SEP IRA vs SIMPLE IRA (For Self Employed)


Are you self-employed or run a small business? And if so, do you want to lower your taxes and save for retirement? Have you thought about SEP IRA vs SIMPLE IRA? In this article, we share two great ways you can do this and the difference between SEP and SIMPLE IRA. First through a SEP IRA, and second, through a SIMPLE IRA. At the end, we’ll show you a SEP IRA vs SIMPLE IRA comparison to help you decide which may be best for you. 

How do you define a SEP IRA?

A SEP is an individual retirement account (IRA) that a self-employed person or employer can create. With a SEP IRA, only the employer can make contributions to the account. If you’re self-employed or run a small business, you can set up a SEP IRA with pretty much any financial brokerage institution out there. Examples of this are Vanguard, Fidelity, TD Ameritrade, Schwab, E-Trade. SEP stands for Simplified Employee Pension.  Here are five great features of a SEP IRA.

What are the advantages of a SEP IRA?

1)  It’s tax-deductible. If you put $10,000 into a SEP IRA, you can deduct $10,000 from your taxable income on your tax return, which translates to a lower tax bill.

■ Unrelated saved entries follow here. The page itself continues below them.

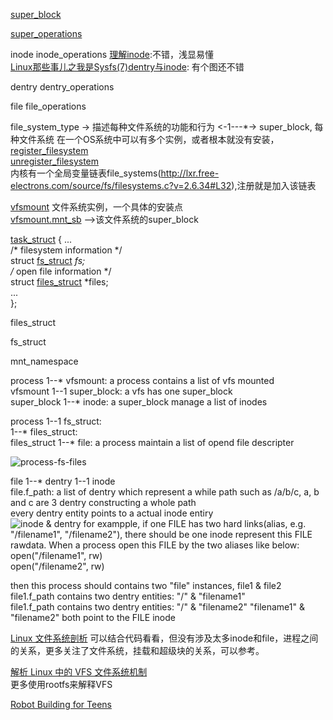 [super_block](http://lxr.free-electrons.com/source/include/linux/fs.h?v=2.6.34#L1319)  

[super_operations](http://lxr.free-electrons.com/source/include/linux/fs.h?v=2.6.34#L1558)  

inode
inode_operations
[理解inode](http://www.ruanyifeng.com/blog/2011/12/inode.html):不错，浅显易懂  
[Linux那些事儿之我是Sysfs(7)dentry与inode](http://blog.csdn.net/fudan_abc/article/details/1775313): 有个图还不错  

dentry
dentry_operations

file
file_operations

file_system_type -> 描述每种文件系统的功能和行为 <-1---*-> super_block, 每种文件系统 在一个OS系统中可以有多个实例，或者根本就没有安装，  
[register_filesystem](http://lxr.free-electrons.com/source/fs/filesystems.c?v=2.6.34#L69)  
[unregister_filesystem](http://lxr.free-electrons.com/source/fs/filesystems.c?v=2.6.34#L102)  
内核有一个全局变量链表file_systems(http://lxr.free-electrons.com/source/fs/filesystems.c?v=2.6.34#L32),注册就是加入该链表

[vfsmount](http://lxr.free-electrons.com/source/include/linux/mount.h?v=2.6.34#L50) 文件系统实例，一个具体的安装点  
[vfsmount.mnt_sb](http://lxr.free-electrons.com/source/include/linux/mount.h?v=2.6.34#L55) -->该文件系统的super_block  



[task_struct](http://lxr.free-electrons.com/source/include/linux/sched.h?v=2.6.34#L1169) {
    ...  
    /* filesystem information */  
    struct [fs_struct](http://lxr.free-electrons.com/source/include/linux/fs_struct.h?v=2.6.34#L6) *fs;  
    /* open file information */  
    struct [files_struct](http://lxr.free-electrons.com/source/include/linux/fdtable.h?v=2.6.34#L43) *files;  
    ...  
};  

files_struct

fs_struct

mnt_namespace


process 1--* vfsmount: a process contains a list of vfs mounted  
vfsmount 1--1 super_block: a vfs has one super_block  
super_block 1--* inode: a super_block manage a list of inodes  

process 1--1 fs_struct:  
        1--* files_struct:  
files_struct 1--* file: a process maintain a list of opend file descripter  

![process-fs-files](http://p.blog.csdn.net/images/p_blog_csdn_net/fudan_abc/fs.jpg)  

file 1--* dentry 1--1 inode  
file.f_path: a list of dentry which represent a while path such as /a/b/c, a, b and c are 3 dentry constructing a whole path  
every dentry entity points to a actual inode entiry  
![inode & dentry](http://hi.csdn.net/attachment/201012/6/0_1291637767J6uo.gif)
for exampple, if one FILE has two hard links(alias, e.g. "/filename1", "/filename2"), there should be one inode represent this FILE rawdata. When a process open this FILE by the two aliases like below:  
open("/filename1", rw)  
open("/filename2", rw)  

then this process should contains two "file" instances, file1 & file2  
file1.f_path contains two dentry entities: "/" & "filename1"  
file1.f_path contains two dentry entities: "/" & "filename2"
"filename1" & "filename2" both point to the FILE inode  

[Linux 文件系统剖析](http://www.ibm.com/developerworks/cn/linux/l-linux-filesystem/)   可以结合代码看看，但没有涉及太多inode和file，进程之间的关系，更多关注了文件系统，挂载和超级块的关系，可以参考。  

[解析 Linux 中的 VFS 文件系统机制](http://www.ibm.com/developerworks/cn/linux/l-vfs/)  
更多使用rootfs来解释VFS  



[Robot Building for Teens](http://www.cengageptr.com/Topics/TitleDetail/1133948650)  

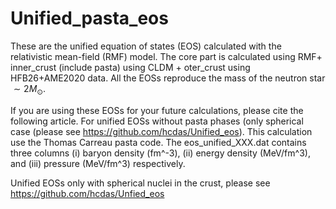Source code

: # Unified_pasta_eos

These are the unified equation of states (EOS) calculated with the relativistic mean-field (RMF) model. 
The core part is calculated using RMF+ inner_crust (include pasta) using CLDM + oter_crust using HFB26+AME2020 data.
All the EOSs reproduce the mass of the neutron star $``\sim 2 M_\odot``$.

If you are using these EOSs for your future calculations, please cite the following article. 
For unified EOSs without pasta phases (only spherical case (please see https://github.com/hcdas/Unified_eos).
This calculation use the Thomas Carreau pasta code.
The eos_unified_XXX.dat contains three columns (i) baryon density (fm^-3), (ii) energy density (MeV/fm^3), and (iii) pressure (MeV/fm^3) respectively.

Unified EOSs only with spherical nuclei in the crust, please see https://github.com/hcdas/Unfied_eos
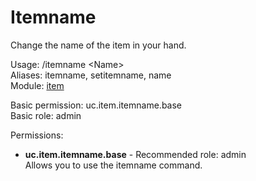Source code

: Itemname
====
Change the name of the item in your hand.

Usage: /itemname \<Name\><br>
Aliases: itemname, setitemname, name<br>
Module: [item](../modules/item.md)<br>

Basic permission: uc.item.itemname.base<br>
Basic role: admin<br>

Permissions: <br>
* **uc.item.itemname.base** - Recommended role: admin<br>Allows you to use the itemname command.
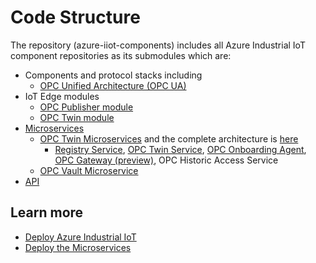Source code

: # Code Structure

The repository (azure-iiot-components) includes all Azure Industrial IoT component repositories as its submodules which are:

- Components and protocol stacks including 
  - [OPC Unified Architecture (OPC UA)](https://github.com/Azure/azure-iiot-opc-ua)
- IoT Edge modules
  - [OPC Publisher module](https://github.com/Azure/iot-edge-opc-publisher)
  - [OPC Twin module](https://github.com/Azure/azure-iiot-opc-twin-module)
- [Microservices](https://github.com/Azure/azure-iiot-services)
  - [OPC Twin Microservices](docs/twin/readme.md)  and the complete architecture is [here](https://github.com/Azure/azure-iiot-components/blob/develop/docs/twin/architecture.md) 
      - [Registry Service](docs/twin/registry.md), [OPC Twin Service](docs/twin/twin.md), [OPC Onboarding Agent](docs/twin/onboarding.md), [OPC Gateway (preview)](docs/twin/gateway.md), OPC Historic Access Service
  - [OPC Vault Microservice](https://github.com/Azure/azure-iiot-opc-vault-service) 
- [API](docs/api/readme.md)

## Learn more 

* [Deploy Azure Industrial IoT](docs/readme.md)
* [Deploy the Microservices](docs/howto-deploy-microservices.md)


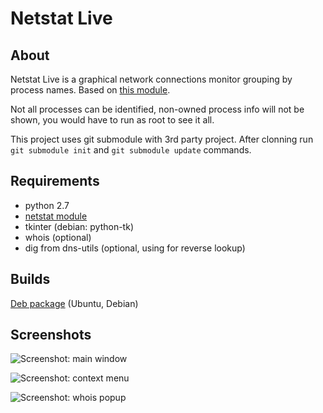 Netstat Live
============

About
-----

Netstat Live is a graphical network connections monitor grouping by process names. Based on [this module](https://github.com/da667/netstat).

Not all processes can be identified, non-owned process info  will not be shown, you would have to run as root to see it all.

This project uses git submodule with 3rd party project. After clonning run `git submodule init` and `git submodule update` commands.

Requirements
------------

* python 2.7
* [netstat module](https://github.com/da667/netstat)
* tkinter (debian: python-tk)
* whois (optional)
* dig from dns-utils (optional, using for reverse lookup)

Builds
------

[Deb package](http://brainfucker.myihor.ru/share/apps/netstatlive/builds/netstatlive_0.1.1-2_all.deb) (Ubuntu, Debian)

Screenshots
-----------

![Screenshot: main window](http://i.imgur.com/lLHW8hf.png "Screenshot: main window")

![Screenshot: context menu](http://i.imgur.com/xMpgnRO.png "Screenshot: context-menu")

![Screenshot: whois popup](http://i.imgur.com/xi9Z970.png "Screenshot: whois pupup")

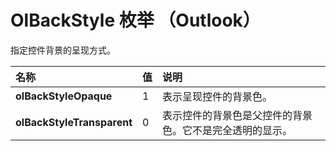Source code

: 
# OlBackStyle 枚举 （Outlook）

指定控件背景的呈现方式。



|**名称**|**值**|**说明**|
|:-----|:-----|:-----|
|**olBackStyleOpaque**|1|表示呈现控件的背景色。|
|**olBackStyleTransparent**|0|表示控件的背景色是父控件的背景色。它不是完全透明的显示。|
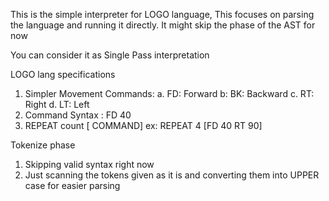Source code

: This is the simple interpreter for LOGO language, This focuses on parsing the language and running it directly. 
It might skip the phase of the AST for now 

You can consider it as Single Pass interpretation 


LOGO lang specifications 

1. Simpler Movement Commands: 
    a. FD: Forward 
    b: BK: Backward 
    c. RT: Right 
    d. LT: Left 
2. Command Syntax : FD 40 
3. REPEAT count [ COMMAND]  ex: REPEAT 4 [FD 40 RT 90]




Tokenize phase 
1. Skipping valid syntax right now 
2. Just scanning  the tokens given as it is and converting them into UPPER case for easier parsing 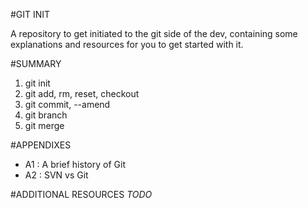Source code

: #GIT INIT

A repository to get initiated to the git side of the dev, containing some explanations and resources for you to get started with it.

#SUMMARY
1. git init
2. git add, rm, reset, checkout
3. git commit, --amend
4. git branch
5. git merge

#APPENDIXES
* A1 : A brief history of Git
* A2 : SVN vs Git

#ADDITIONAL RESOURCES
_TODO_
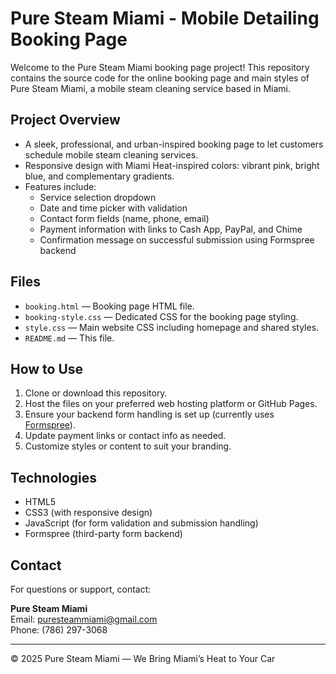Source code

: # Pure Steam Miami - Mobile Detailing Booking Page

Welcome to the Pure Steam Miami booking page project! This repository contains the source code for the online booking page and main styles of Pure Steam Miami, a mobile steam cleaning service based in Miami.

## Project Overview

- A sleek, professional, and urban-inspired booking page to let customers schedule mobile steam cleaning services.
- Responsive design with Miami Heat-inspired colors: vibrant pink, bright blue, and complementary gradients.
- Features include:
  - Service selection dropdown
  - Date and time picker with validation
  - Contact form fields (name, phone, email)
  - Payment information with links to Cash App, PayPal, and Chime
  - Confirmation message on successful submission using Formspree backend

## Files

- `booking.html` — Booking page HTML file.
- `booking-style.css` — Dedicated CSS for the booking page styling.
- `style.css` — Main website CSS including homepage and shared styles.
- `README.md` — This file.

## How to Use

1. Clone or download this repository.
2. Host the files on your preferred web hosting platform or GitHub Pages.
3. Ensure your backend form handling is set up (currently uses [Formspree](https://formspree.io/)).
4. Update payment links or contact info as needed.
5. Customize styles or content to suit your branding.

## Technologies

- HTML5
- CSS3 (with responsive design)
- JavaScript (for form validation and submission handling)
- Formspree (third-party form backend)

## Contact

For questions or support, contact:

**Pure Steam Miami**  
Email: puresteammiami@gmail.com  
Phone: (786) 297-3068  

---

© 2025 Pure Steam Miami — We Bring Miami’s Heat to Your Car
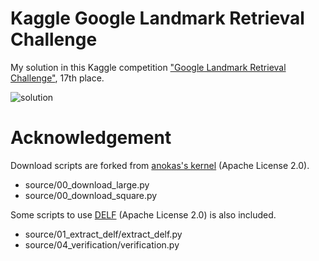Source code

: Kaggle Google Landmark Retrieval Challenge
====

My solution in this Kaggle competition ["Google Landmark Retrieval Challenge"](https://www.kaggle.com/c/landmark-retrieval-challenge), 17th place.

![solution](https://raw.githubusercontent.com/toshi-k/kaggle-google-landmark-retrieval-challenge/master/img/solution.png)

# Acknowledgement

Download scripts are forked from [anokas's kernel](https://www.kaggle.com/anokas/py3-image-downloader-w-progress-bar) (Apache License 2.0).

- source/00_download_large.py
- source/00_download_square.py

Some scripts to use [DELF](https://github.com/tensorflow/models/tree/master/research/delf) (Apache License 2.0) is also included.

- source/01_extract_delf/extract_delf.py
- source/04_verification/verification.py
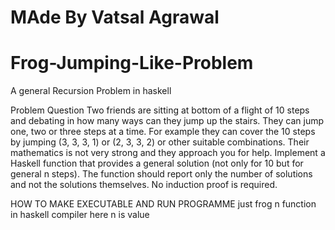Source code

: # MAde By Vatsal Agrawal
# Frog-Jumping-Like-Problem
A general Recursion Problem in haskell

Problem Question
Two friends are sitting at bottom of a flight of 10 steps and debating in how many ways can they
jump up the stairs. They can jump one, two or three steps at a time. For example they can cover
the 10 steps by jumping (3, 3, 3, 1) or (2, 3, 3, 2) or other suitable combinations. Their mathematics
is not very strong and they approach you for help. Implement a Haskell function that provides
a general solution (not only for 10 but for general n steps). The function should report only the
number of solutions and not the solutions themselves. No induction proof is required.

HOW TO MAKE EXECUTABLE AND RUN PROGRAMME
just frog n function in haskell compiler here n is value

2) Investment Choice. This really is the beauty of a SEP IRA compared to a 401(k). With a 401(k), you generally have to choose from 10 or 15 funds that your employer has selected for you. With a SEP IRA, once it’s set up, you can pretty much invest in any ETF or mutual fund that’s publicly available to retail investors out there. So you can even buy individual stocks like Amazon or Tesla if you wanted to. 

We aren’t suggesting you should use your SEP IRA to purchase individual stocks, but your investment options are much wider with a SEP. 

3) A SEP IRA is tax deferred. This means you don’t have to pay taxes now on any dividends your investments are generating each month or each quarter. Also, let’s say you bought GameStop for $10 a share and you sold it for $200 a share, you don’t have to pay capital gains taxes on the profit you just made because it’s in a tax-advantaged account. You’ll just need to pay taxes when you take it out during retirement.  

4) You don’t need to report anything to the IRS. If you set up a different account, such as a 401(k), you have to do a bunch of paperwork and non-discrimination testing each year. There aren’t the same requirements for a SEP IRA. 

5) A SEP IRA has flexibility in terms of how much you can contribute each year. Let’s say last year you put in $10,000 and then this year, you’re feeling like hey, you know what? I want to go to Finland and check out the Northern Lights and maybe bring along and pay for my sibling’s or my loved one’s costs as well. And maybe I’ll just put $1,000 into my SEP IRA this year. It’s really up to you. It gives you a lot of flexibility.

How do you create a SEP IRA?

There are two main steps to creating a SEP IRA.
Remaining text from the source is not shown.